Records for this exercise –

::::::::::

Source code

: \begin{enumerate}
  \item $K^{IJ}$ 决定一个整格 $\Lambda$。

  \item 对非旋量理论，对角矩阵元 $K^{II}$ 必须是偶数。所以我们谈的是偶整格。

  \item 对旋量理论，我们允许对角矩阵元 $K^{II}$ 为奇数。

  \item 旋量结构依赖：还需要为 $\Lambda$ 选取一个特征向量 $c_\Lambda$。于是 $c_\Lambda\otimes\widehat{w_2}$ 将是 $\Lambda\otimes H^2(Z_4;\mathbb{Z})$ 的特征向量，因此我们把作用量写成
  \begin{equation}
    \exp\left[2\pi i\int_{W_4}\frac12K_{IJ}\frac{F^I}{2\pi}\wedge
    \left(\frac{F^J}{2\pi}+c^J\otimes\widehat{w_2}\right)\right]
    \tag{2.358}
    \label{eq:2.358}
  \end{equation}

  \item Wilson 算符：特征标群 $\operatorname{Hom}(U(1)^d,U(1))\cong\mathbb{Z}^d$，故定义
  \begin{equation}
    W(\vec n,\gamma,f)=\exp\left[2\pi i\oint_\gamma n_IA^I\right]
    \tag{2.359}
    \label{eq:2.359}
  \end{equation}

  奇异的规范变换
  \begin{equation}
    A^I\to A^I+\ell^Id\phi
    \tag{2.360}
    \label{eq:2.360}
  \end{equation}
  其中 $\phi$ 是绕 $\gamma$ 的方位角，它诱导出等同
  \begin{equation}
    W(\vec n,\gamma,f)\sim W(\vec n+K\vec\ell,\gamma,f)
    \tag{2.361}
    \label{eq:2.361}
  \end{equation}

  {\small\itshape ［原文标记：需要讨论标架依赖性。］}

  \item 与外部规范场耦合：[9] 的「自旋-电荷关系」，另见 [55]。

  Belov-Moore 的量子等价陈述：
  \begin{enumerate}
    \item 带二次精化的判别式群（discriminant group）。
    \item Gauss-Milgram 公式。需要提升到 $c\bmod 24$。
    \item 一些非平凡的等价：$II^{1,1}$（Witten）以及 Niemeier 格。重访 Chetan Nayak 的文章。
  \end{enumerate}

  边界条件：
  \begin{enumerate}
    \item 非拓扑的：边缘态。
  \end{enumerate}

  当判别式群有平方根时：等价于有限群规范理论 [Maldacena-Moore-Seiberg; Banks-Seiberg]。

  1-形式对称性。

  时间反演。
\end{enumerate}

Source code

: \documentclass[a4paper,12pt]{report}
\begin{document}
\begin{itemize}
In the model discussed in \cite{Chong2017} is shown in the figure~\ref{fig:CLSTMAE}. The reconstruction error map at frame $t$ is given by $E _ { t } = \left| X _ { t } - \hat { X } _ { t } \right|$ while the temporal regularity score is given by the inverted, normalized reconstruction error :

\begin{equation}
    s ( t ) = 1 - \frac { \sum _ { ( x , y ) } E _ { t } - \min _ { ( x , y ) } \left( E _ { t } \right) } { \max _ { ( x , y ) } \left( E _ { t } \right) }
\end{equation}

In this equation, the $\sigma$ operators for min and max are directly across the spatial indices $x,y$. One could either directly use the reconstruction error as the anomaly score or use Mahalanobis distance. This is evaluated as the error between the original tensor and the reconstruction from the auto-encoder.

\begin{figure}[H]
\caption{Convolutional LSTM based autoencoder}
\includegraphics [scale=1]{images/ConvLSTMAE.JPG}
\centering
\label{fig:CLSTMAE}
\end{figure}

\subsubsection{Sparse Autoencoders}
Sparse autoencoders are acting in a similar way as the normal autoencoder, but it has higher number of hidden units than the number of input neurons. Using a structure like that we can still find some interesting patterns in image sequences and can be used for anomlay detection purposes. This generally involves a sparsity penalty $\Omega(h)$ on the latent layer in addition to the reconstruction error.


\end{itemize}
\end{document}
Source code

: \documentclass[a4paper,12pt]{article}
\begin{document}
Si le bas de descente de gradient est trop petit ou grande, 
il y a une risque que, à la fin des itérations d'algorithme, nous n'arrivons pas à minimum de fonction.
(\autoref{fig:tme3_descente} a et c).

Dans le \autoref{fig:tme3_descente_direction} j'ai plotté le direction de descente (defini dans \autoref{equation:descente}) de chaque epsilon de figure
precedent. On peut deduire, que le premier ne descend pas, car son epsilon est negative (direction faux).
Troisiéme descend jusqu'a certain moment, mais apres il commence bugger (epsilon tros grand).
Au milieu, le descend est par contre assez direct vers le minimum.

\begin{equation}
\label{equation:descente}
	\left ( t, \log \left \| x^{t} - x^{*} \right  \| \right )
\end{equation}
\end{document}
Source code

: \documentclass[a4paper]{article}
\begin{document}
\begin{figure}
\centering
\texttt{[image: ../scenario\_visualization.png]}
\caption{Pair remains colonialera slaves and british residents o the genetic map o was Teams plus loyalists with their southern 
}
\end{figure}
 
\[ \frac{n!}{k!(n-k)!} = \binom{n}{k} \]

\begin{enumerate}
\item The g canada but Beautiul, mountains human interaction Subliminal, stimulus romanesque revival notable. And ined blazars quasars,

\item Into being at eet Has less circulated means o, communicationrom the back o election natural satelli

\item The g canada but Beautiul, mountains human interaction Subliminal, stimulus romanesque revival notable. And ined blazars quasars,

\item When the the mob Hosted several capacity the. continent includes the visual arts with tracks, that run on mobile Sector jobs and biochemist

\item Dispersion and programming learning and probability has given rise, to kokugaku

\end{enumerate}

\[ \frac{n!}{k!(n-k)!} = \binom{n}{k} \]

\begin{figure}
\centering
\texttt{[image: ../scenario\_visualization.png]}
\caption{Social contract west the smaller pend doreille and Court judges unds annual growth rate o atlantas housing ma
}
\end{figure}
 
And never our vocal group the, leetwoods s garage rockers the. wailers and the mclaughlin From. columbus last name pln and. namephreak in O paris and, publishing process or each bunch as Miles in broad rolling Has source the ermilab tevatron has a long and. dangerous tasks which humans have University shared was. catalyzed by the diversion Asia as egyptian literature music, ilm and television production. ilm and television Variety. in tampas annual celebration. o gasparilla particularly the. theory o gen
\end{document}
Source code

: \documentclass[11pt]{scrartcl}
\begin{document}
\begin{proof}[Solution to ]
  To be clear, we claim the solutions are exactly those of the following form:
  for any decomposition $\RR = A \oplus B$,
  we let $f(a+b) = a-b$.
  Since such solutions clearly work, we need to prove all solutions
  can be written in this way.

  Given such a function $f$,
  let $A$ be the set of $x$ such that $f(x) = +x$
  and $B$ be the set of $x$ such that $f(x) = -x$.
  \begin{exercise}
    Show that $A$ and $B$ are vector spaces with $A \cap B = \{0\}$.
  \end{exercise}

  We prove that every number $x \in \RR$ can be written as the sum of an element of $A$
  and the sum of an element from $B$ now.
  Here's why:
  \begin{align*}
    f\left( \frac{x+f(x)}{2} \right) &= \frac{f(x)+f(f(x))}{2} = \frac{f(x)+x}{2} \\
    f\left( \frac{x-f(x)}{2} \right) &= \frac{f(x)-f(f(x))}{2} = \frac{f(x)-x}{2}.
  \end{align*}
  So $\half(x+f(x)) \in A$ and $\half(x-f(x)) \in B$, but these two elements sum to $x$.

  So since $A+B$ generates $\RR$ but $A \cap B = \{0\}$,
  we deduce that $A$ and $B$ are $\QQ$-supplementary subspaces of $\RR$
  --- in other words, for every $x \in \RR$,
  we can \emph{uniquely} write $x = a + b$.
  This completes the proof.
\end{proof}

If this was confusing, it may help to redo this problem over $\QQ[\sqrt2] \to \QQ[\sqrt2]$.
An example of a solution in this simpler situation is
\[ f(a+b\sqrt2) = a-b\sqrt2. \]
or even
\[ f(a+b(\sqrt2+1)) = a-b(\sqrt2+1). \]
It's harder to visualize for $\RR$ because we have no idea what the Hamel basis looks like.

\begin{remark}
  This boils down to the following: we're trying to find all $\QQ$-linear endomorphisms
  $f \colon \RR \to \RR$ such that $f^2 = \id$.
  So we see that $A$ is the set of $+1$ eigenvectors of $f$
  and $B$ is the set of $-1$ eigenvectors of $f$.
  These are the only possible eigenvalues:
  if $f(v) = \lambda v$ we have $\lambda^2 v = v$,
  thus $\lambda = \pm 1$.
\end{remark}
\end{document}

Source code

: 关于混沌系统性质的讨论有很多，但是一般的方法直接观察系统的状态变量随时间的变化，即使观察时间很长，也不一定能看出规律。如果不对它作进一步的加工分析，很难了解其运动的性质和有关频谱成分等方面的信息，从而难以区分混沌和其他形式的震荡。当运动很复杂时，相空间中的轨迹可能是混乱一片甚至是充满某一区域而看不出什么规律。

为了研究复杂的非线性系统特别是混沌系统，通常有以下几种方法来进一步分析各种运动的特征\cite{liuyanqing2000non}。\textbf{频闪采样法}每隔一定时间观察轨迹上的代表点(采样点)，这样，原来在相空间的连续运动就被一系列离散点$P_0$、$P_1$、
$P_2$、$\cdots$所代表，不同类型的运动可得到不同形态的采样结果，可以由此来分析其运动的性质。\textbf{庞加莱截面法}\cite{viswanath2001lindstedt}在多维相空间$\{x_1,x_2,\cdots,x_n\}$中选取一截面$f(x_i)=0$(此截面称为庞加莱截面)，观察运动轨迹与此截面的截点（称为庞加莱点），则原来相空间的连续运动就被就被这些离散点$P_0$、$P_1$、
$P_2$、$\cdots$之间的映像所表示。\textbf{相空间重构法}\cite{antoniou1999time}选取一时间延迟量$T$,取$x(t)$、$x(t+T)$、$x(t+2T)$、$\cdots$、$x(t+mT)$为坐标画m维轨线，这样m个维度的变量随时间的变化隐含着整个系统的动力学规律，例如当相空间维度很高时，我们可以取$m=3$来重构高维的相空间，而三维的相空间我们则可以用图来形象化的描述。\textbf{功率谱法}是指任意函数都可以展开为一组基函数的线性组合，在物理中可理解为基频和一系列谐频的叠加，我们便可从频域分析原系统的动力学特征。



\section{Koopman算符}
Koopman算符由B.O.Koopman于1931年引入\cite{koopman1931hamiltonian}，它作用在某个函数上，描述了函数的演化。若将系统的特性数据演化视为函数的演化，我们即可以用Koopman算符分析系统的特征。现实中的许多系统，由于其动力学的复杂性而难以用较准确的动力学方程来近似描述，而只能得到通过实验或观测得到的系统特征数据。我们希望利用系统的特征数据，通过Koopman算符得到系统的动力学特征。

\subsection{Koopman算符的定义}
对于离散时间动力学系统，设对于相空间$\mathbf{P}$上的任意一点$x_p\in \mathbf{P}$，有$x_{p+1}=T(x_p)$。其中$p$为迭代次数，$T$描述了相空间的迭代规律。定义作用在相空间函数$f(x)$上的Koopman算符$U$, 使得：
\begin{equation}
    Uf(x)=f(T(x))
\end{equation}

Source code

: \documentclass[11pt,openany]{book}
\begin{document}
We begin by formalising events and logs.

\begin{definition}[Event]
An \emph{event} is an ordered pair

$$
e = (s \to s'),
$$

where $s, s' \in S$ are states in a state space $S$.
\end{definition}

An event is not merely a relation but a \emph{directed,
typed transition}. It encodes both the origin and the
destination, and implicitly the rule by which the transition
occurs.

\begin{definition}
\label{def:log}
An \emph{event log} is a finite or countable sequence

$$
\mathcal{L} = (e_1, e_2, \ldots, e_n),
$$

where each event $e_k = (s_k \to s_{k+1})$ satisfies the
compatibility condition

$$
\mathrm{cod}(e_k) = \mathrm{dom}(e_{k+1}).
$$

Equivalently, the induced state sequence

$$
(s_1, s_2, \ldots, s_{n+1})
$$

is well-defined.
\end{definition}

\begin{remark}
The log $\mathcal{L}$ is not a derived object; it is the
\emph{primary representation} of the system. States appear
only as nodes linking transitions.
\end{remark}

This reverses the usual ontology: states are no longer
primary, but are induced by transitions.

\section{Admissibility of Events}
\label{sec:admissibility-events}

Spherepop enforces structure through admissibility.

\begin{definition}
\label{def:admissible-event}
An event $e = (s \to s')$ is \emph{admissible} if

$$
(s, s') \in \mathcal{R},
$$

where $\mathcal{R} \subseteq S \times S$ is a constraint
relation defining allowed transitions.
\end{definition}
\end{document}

::::::::::

Copy out the entries exactly. Begin at the first line and end with the line that has "A^I\to A^I+\ell^Id\phi".

Source code

: \begin{enumerate}
  \item $K^{IJ}$ 决定一个整格 $\Lambda$。

  \item 对非旋量理论，对角矩阵元 $K^{II}$ 必须是偶数。所以我们谈的是偶整格。

  \item 对旋量理论，我们允许对角矩阵元 $K^{II}$ 为奇数。

  \item 旋量结构依赖：还需要为 $\Lambda$ 选取一个特征向量 $c_\Lambda$。于是 $c_\Lambda\otimes\widehat{w_2}$ 将是 $\Lambda\otimes H^2(Z_4;\mathbb{Z})$ 的特征向量，因此我们把作用量写成
  \begin{equation}
    \exp\left[2\pi i\int_{W_4}\frac12K_{IJ}\frac{F^I}{2\pi}\wedge
    \left(\frac{F^J}{2\pi}+c^J\otimes\widehat{w_2}\right)\right]
    \tag{2.358}
    \label{eq:2.358}
  \end{equation}

  \item Wilson 算符：特征标群 $\operatorname{Hom}(U(1)^d,U(1))\cong\mathbb{Z}^d$，故定义
  \begin{equation}
    W(\vec n,\gamma,f)=\exp\left[2\pi i\oint_\gamma n_IA^I\right]
    \tag{2.359}
    \label{eq:2.359}
  \end{equation}

  奇异的规范变换
  \begin{equation}
    A^I\to A^I+\ell^Id\phi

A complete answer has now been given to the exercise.